Problem statement: Your task is to find every line in the records that holds the string "sont" and copy it.

Collection entries:
○ ○ ○
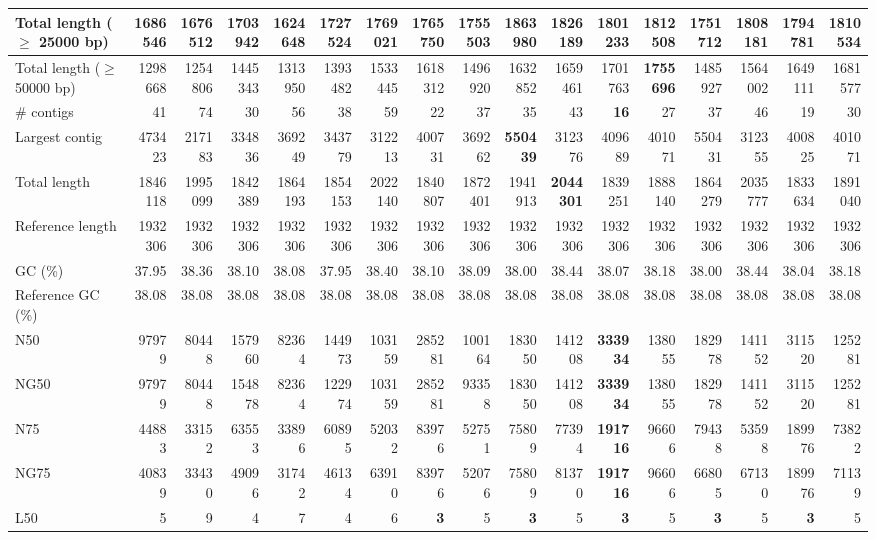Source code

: \documentclass[12pt,a4paper]{article}
\begin{document}
\begin{table}[ht]
\begin{center}
\begin{tabular}{|l*{16}{|r}|}
Total length ($\geq$ 25000 bp) & 1686546 & 1676512 & 1703942 & 1624648 & 1727524 & 1769021 & 1765750 & 1755503 & {\bf 1863980} & 1826189 & 1801233 & 1812508 & 1751712 & 1808181 & 1794781 & 1810534 \\ \hline
Total length ($\geq$ 50000 bp) & 1298668 & 1254806 & 1445343 & 1313950 & 1393482 & 1533445 & 1618312 & 1496920 & 1632852 & 1659461 & 1701763 & {\bf 1755696} & 1485927 & 1564002 & 1649111 & 1681577 \\ \hline
\# contigs & 41 & 74 & 30 & 56 & 38 & 59 & 22 & 37 & 35 & 43 & {\bf 16} & 27 & 37 & 46 & 19 & 30 \\ \hline
Largest contig & 473423 & 217183 & 334836 & 369249 & 343779 & 312213 & 400731 & 369262 & {\bf 550439} & 312376 & 409689 & 401071 & 550431 & 312355 & 400825 & 401071 \\ \hline
Total length & 1846118 & 1995099 & 1842389 & 1864193 & 1854153 & 2022140 & 1840807 & 1872401 & 1941913 & {\bf 2044301} & 1839251 & 1888140 & 1864279 & 2035777 & 1833634 & 1891040 \\ \hline
Reference length & 1932306 & 1932306 & 1932306 & 1932306 & 1932306 & 1932306 & 1932306 & 1932306 & 1932306 & 1932306 & 1932306 & 1932306 & 1932306 & 1932306 & 1932306 & 1932306 \\ \hline
GC (\%) & 37.95 & 38.36 & 38.10 & 38.08 & 37.95 & 38.40 & 38.10 & 38.09 & 38.00 & 38.44 & 38.07 & 38.18 & 38.00 & 38.44 & 38.04 & 38.18 \\ \hline
Reference GC (\%) & 38.08 & 38.08 & 38.08 & 38.08 & 38.08 & 38.08 & 38.08 & 38.08 & 38.08 & 38.08 & 38.08 & 38.08 & 38.08 & 38.08 & 38.08 & 38.08 \\ \hline
N50 & 97979 & 80448 & 157960 & 82364 & 144973 & 103159 & 285281 & 100164 & 183050 & 141208 & {\bf 333934} & 138055 & 182978 & 141152 & 311520 & 125281 \\ \hline
NG50 & 97979 & 80448 & 154878 & 82364 & 122974 & 103159 & 285281 & 93358 & 183050 & 141208 & {\bf 333934} & 138055 & 182978 & 141152 & 311520 & 125281 \\ \hline
N75 & 44883 & 33152 & 63553 & 33896 & 60895 & 52032 & 83976 & 52751 & 75809 & 77394 & {\bf 191716} & 96606 & 79438 & 53598 & 189976 & 73822 \\ \hline
NG75 & 40839 & 33430 & 49096 & 31742 & 46134 & 63910 & 83976 & 52076 & 75809 & 81370 & {\bf 191716} & 96606 & 66805 & 67130 & 189976 & 71139 \\ \hline
L50 & 5 & 9 & 4 & 7 & 4 & 6 & {\bf 3} & 5 & {\bf 3} & 5 & {\bf 3} & 5 & {\bf 3} & 5 & {\bf 3} & 5 \\ \hline

\end{tabular}
\end{center}
\end{table}
\end{document}
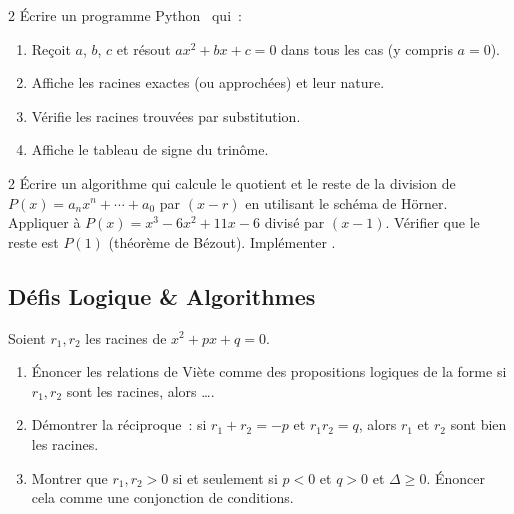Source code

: \begin{bilan}
\begin{probleme}{2}
\'Ecrire un programme Python \computer\ qui~:
\begin{enumerate}
  \item Re\c coit $a$, $b$, $c$ et r\'esout $ax^2+bx+c=0$ dans tous les cas
        (y compris $a=0$).
  \item Affiche les racines exactes (ou approch\'ees) et leur nature.
  \item V\'erifie les racines trouv\'ees par substitution.
  \item Affiche le tableau de signe du trin\^ome.
\end{enumerate}
\end{probleme}

\begin{probleme}{2}
\'Ecrire un algorithme qui calcule le quotient et le reste
de la division de $P(x)=a_nx^n+\cdots+a_0$ par $(x-r)$
en utilisant le sch\'ema de H\"orner.
Appliquer \`a $P(x)=x^3-6x^2+11x-6$ divis\'e par $(x-1)$.
V\'erifier que le reste est $P(1)$ (th\'eor\`eme de B\'ezout).
Impl\'ementer \computer.
\end{probleme}

\subsection*{D\'efis Logique \& Algorithmes}

\begin{challenge}
Soient $r_1,r_2$ les racines de $x^2+px+q=0$.
\begin{enumerate}
  \item \'Enoncer les relations de Vi\`ete comme des propositions logiques
        de la forme \og si $r_1,r_2$ sont les racines, alors \ldots\fg.
  \item D\'emontrer la r\'eciproque~: si $r_1+r_2=-p$ et $r_1r_2=q$,
        alors $r_1$ et $r_2$ sont bien les racines.
  \item Montrer que $r_1,r_2>0$ si et seulement si $p<0$ et $q>0$ et $\Delta\geq0$.
        \'Enoncer cela comme une conjonction de conditions.
\end{enumerate}
\end{challenge}


\end{bilan}
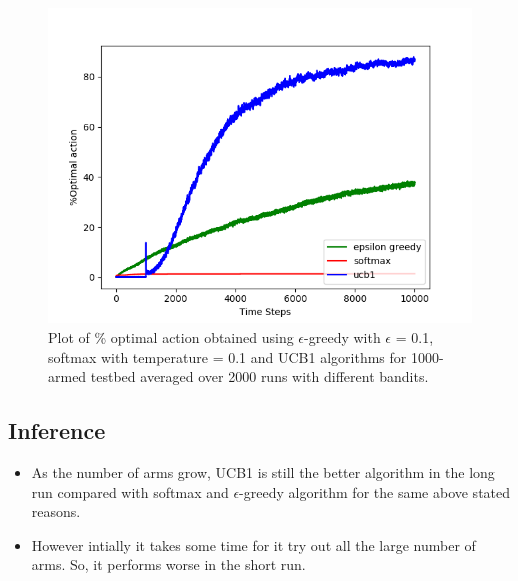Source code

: \documentclass[english]{article}
\begin{document}
\begin{figure}[H]
    \centering
    \includegraphics[width=\linewidth]{plot_1000arms_opt.png}
    \caption{Plot of \% optimal action obtained using $\epsilon$-greedy with $\epsilon$ = 0.1, softmax with temperature = 0.1 and UCB1 algorithms for 1000-armed testbed averaged over 2000 runs with different bandits.}
    \label{fig:eg1}
\end{figure}
\subsection{Inference}
\begin{itemize}
    \item As the number of arms grow, UCB1 is still the better algorithm in the long run compared with softmax and $\epsilon$-greedy algorithm for the same above stated reasons.
    \item However intially it takes some time for it try out all the large number of arms. So, it performs worse in the short run.
\end{itemize}
\end{document}
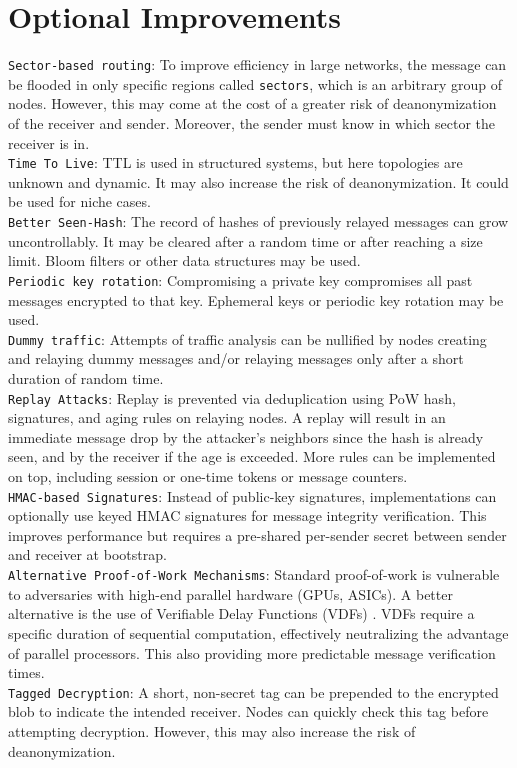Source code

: \documentclass{article}
\begin{document}
\section{Optional Improvements}
\texttt{Sector-based routing}: To improve efficiency in large networks, the message can be flooded in only specific regions called \texttt{sectors}, which is an arbitrary group of nodes. However, this may come at the cost of a greater risk of deanonymization of the receiver and sender. Moreover, the sender must know in which sector the receiver is in.\\
\texttt{Time To Live}: TTL is used in structured systems, but here topologies are unknown and dynamic. It may also increase the risk of deanonymization. It could be used for niche cases.\\
\texttt{Better Seen-Hash}: The record of hashes of previously relayed messages can grow uncontrollably. It may be cleared after a random time or after reaching a size limit. Bloom filters or other data structures may be used.\\
\texttt{Periodic key rotation}: Compromising a private key compromises all past messages encrypted to that key. Ephemeral keys or periodic key rotation may be used.\\
\texttt{Dummy traffic}: Attempts of traffic analysis can be nullified by nodes creating and relaying dummy messages and/or relaying messages only after a short duration of random time.\\
\texttt{Replay Attacks}: Replay is prevented via deduplication using PoW hash, signatures, and aging rules on relaying nodes. A replay will result in an immediate message drop by the attacker's neighbors since the hash is already seen, and by the receiver if the age is exceeded. More rules can be implemented on top, including session or one-time tokens or message counters.\\
\texttt{HMAC-based Signatures}: Instead of public-key signatures, implementations can optionally use keyed HMAC signatures for message integrity verification. This improves performance but requires a pre-shared per-sender secret between sender and receiver at bootstrap.\\
\texttt{Alternative Proof-of-Work Mechanisms}: Standard proof-of-work is vulnerable to adversaries with high-end parallel hardware (GPUs, ASICs). A better alternative is the use of Verifiable Delay Functions (VDFs) \cite{vdf2019}. VDFs require a specific duration of sequential computation, effectively neutralizing the advantage of parallel processors. This also providing more predictable message verification times.\\
\texttt{Tagged Decryption}: A short, non-secret tag can be prepended to the encrypted blob to indicate the intended receiver. Nodes can quickly check this tag before attempting decryption. However, this may also increase the risk of deanonymization.\\
\end{document}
○ ○ ○
Exercise result:
        de la forme \og si $r_1,r_2$ sont les racines, alors \ldots\fg.
        alors $r_1$ et $r_2$ sont bien les racines.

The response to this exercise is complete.